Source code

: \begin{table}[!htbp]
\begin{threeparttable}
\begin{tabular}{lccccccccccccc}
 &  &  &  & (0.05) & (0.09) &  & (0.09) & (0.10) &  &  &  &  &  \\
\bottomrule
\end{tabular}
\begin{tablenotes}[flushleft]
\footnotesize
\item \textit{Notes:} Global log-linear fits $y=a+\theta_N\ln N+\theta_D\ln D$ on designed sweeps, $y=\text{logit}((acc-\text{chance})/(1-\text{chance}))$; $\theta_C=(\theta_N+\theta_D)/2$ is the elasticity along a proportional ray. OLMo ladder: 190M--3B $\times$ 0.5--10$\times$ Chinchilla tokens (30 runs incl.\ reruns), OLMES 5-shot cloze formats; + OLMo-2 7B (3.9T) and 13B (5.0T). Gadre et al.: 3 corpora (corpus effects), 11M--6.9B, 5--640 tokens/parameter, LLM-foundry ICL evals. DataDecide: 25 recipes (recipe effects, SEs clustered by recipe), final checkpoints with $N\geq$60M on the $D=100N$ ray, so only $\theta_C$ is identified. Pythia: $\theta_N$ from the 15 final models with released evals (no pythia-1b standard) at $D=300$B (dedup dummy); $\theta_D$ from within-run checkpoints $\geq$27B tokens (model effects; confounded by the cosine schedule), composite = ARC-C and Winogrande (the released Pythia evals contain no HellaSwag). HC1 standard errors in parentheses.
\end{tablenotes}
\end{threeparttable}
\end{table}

What to produce:
Among the entries above, how many lines hold the string "threeparttable"? Give the number by itself.

Result for this task:
2